Lines where the string "giphy" appears are to be copied from the entries below.
(Material provided Opens)
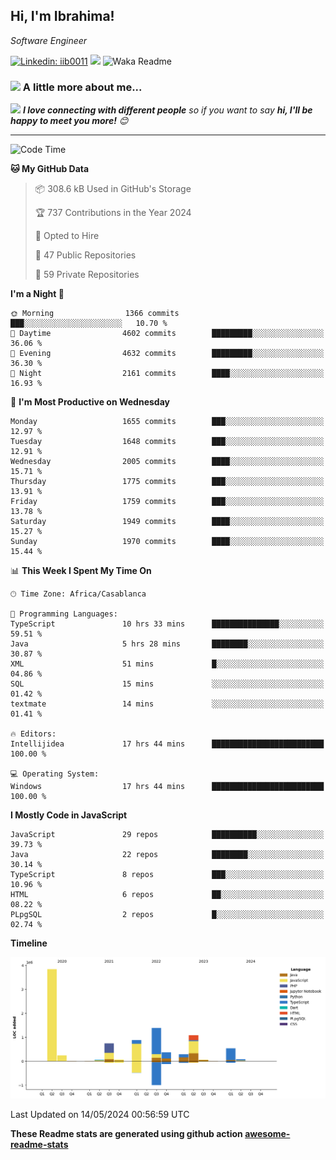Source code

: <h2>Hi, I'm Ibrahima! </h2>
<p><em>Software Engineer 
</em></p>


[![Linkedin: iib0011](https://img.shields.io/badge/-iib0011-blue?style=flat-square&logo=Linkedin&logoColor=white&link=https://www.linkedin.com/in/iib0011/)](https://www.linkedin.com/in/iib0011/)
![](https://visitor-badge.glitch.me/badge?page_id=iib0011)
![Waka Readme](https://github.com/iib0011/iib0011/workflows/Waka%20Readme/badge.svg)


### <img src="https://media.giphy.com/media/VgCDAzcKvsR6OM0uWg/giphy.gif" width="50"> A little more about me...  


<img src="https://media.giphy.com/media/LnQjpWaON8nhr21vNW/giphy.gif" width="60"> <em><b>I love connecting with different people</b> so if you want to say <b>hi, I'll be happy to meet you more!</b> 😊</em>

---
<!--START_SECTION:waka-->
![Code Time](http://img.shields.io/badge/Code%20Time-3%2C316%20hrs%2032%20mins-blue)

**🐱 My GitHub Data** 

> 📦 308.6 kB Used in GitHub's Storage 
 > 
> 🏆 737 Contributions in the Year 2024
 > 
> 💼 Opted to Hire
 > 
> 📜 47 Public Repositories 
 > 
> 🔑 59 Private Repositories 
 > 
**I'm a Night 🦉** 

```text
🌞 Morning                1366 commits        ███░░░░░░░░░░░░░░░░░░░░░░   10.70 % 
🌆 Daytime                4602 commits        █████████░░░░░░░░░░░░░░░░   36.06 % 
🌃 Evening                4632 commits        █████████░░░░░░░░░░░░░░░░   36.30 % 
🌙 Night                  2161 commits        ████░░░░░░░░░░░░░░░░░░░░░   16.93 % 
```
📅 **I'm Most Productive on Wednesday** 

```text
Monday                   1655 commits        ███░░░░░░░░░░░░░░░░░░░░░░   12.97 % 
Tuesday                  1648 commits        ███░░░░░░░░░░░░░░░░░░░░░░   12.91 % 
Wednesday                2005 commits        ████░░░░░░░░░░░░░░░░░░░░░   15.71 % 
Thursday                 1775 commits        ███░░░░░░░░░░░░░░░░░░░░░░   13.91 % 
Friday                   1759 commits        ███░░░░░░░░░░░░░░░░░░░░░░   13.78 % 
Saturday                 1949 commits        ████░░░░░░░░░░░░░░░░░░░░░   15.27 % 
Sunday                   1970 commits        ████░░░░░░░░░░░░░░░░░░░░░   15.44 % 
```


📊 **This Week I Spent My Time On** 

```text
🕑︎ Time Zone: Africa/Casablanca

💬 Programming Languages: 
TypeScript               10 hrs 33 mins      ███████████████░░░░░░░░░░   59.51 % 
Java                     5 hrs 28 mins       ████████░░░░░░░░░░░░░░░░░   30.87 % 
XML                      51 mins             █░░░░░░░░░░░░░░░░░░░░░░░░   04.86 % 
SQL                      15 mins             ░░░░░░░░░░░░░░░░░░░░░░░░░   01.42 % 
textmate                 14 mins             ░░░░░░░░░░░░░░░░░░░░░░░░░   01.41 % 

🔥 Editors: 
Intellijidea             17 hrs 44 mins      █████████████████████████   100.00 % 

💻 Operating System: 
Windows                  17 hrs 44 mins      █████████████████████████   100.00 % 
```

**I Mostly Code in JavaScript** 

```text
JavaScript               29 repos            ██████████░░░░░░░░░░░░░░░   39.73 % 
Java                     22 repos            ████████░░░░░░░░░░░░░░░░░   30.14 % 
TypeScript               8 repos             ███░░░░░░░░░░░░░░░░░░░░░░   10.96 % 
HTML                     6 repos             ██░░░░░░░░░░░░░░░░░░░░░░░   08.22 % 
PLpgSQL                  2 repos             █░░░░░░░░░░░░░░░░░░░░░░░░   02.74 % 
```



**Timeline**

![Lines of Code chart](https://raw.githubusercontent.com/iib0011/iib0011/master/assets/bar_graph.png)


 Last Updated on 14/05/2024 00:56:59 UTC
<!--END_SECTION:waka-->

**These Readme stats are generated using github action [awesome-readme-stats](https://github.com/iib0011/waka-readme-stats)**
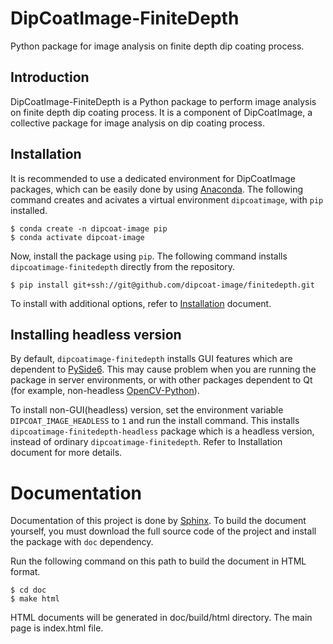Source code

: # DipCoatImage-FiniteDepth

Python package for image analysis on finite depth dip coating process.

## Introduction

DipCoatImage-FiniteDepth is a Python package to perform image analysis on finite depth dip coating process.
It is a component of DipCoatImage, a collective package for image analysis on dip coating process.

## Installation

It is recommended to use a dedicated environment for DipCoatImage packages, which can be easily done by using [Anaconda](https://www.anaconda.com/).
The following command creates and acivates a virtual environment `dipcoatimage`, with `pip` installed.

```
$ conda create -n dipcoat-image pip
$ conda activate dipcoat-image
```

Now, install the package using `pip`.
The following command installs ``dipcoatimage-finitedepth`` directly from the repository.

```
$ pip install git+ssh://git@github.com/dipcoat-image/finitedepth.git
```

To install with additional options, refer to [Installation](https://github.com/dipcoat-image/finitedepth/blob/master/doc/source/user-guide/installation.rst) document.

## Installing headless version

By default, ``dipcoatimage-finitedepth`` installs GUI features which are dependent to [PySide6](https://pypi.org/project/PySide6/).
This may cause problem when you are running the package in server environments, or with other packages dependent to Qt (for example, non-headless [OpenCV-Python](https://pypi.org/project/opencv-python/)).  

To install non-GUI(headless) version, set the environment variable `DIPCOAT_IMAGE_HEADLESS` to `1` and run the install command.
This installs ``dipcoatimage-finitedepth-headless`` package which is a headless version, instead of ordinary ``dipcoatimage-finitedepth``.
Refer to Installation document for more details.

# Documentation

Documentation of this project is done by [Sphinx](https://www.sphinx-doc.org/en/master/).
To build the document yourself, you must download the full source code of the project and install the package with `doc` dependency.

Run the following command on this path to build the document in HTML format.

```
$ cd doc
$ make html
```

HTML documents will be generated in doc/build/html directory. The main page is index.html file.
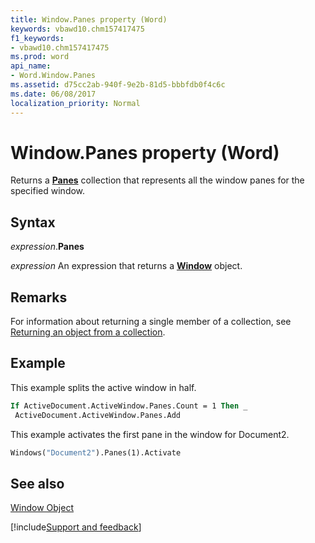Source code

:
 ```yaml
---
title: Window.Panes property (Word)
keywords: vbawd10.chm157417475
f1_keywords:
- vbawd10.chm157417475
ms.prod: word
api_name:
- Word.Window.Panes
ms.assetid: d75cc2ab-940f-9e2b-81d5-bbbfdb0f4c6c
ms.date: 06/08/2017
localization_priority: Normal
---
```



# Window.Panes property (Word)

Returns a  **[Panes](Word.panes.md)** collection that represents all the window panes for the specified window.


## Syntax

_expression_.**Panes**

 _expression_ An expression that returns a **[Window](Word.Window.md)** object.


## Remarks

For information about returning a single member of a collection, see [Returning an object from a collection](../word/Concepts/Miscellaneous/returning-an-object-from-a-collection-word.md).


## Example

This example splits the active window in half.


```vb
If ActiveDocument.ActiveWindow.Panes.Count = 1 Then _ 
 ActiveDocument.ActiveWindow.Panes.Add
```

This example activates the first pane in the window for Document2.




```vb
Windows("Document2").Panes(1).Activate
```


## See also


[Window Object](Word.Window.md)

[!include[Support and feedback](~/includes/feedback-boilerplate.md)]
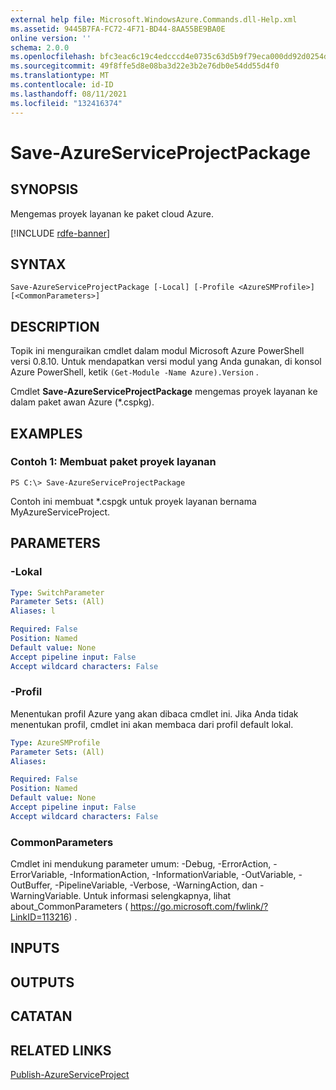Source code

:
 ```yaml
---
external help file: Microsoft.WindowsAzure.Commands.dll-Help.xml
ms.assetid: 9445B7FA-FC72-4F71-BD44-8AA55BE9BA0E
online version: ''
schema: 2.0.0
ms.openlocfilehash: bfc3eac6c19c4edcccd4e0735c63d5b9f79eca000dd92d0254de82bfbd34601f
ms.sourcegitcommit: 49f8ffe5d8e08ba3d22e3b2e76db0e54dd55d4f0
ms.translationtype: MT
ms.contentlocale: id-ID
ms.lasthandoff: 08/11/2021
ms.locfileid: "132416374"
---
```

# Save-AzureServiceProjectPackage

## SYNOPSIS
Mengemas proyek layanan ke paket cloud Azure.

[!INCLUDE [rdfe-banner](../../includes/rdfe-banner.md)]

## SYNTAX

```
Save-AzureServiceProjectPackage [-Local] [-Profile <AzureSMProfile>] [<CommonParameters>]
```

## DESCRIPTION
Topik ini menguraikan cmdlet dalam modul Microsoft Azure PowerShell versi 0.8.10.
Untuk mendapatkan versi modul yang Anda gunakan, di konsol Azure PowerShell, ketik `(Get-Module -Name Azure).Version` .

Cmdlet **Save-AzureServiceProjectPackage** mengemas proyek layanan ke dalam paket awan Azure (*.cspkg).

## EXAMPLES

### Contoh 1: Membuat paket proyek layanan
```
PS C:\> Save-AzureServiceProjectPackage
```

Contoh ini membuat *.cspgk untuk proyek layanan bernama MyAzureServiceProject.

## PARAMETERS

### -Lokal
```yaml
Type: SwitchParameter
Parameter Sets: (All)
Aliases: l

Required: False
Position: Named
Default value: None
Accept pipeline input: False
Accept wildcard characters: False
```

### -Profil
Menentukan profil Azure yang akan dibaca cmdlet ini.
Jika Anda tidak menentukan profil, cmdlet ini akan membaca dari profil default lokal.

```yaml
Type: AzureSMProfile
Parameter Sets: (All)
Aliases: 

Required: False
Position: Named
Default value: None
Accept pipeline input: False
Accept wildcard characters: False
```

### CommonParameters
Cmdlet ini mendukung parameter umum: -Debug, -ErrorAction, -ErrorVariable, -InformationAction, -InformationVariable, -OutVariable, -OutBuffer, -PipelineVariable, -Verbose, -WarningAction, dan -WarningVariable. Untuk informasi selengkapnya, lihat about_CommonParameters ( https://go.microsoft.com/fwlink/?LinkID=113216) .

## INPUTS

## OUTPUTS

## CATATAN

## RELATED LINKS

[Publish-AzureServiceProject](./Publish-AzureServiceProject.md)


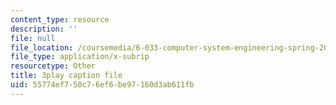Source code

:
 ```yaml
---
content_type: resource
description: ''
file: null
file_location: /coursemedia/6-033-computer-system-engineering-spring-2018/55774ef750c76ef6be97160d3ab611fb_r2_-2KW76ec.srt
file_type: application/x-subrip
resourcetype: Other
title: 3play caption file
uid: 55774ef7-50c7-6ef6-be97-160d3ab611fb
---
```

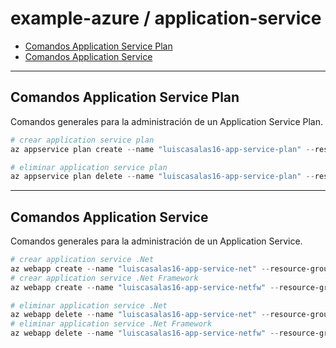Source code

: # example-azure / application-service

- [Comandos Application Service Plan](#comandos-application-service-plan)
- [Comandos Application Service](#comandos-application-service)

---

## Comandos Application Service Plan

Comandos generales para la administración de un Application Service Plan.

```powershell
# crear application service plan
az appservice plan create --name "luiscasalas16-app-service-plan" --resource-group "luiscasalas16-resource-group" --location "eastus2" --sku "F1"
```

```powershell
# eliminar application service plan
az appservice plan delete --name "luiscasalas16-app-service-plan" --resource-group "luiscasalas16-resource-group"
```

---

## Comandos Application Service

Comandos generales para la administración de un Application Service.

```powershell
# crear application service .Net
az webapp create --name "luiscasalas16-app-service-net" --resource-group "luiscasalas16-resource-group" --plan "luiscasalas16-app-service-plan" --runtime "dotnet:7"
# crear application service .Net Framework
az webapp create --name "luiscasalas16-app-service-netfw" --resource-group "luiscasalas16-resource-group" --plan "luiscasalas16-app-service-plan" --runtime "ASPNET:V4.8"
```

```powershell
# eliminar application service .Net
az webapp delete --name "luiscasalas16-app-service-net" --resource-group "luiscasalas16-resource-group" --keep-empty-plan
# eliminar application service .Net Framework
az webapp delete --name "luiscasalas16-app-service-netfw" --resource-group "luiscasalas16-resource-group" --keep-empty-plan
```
(Material provided Closes)
• [Response for this exercise]:
### <img src="https://media.giphy.com/media/VgCDAzcKvsR6OM0uWg/giphy.gif" width="50"> A little more about me...  
<img src="https://media.giphy.com/media/LnQjpWaON8nhr21vNW/giphy.gif" width="60"> <em><b>I love connecting with different people</b> so if you want to say <b>hi, I'll be happy to meet you more!</b> 😊</em>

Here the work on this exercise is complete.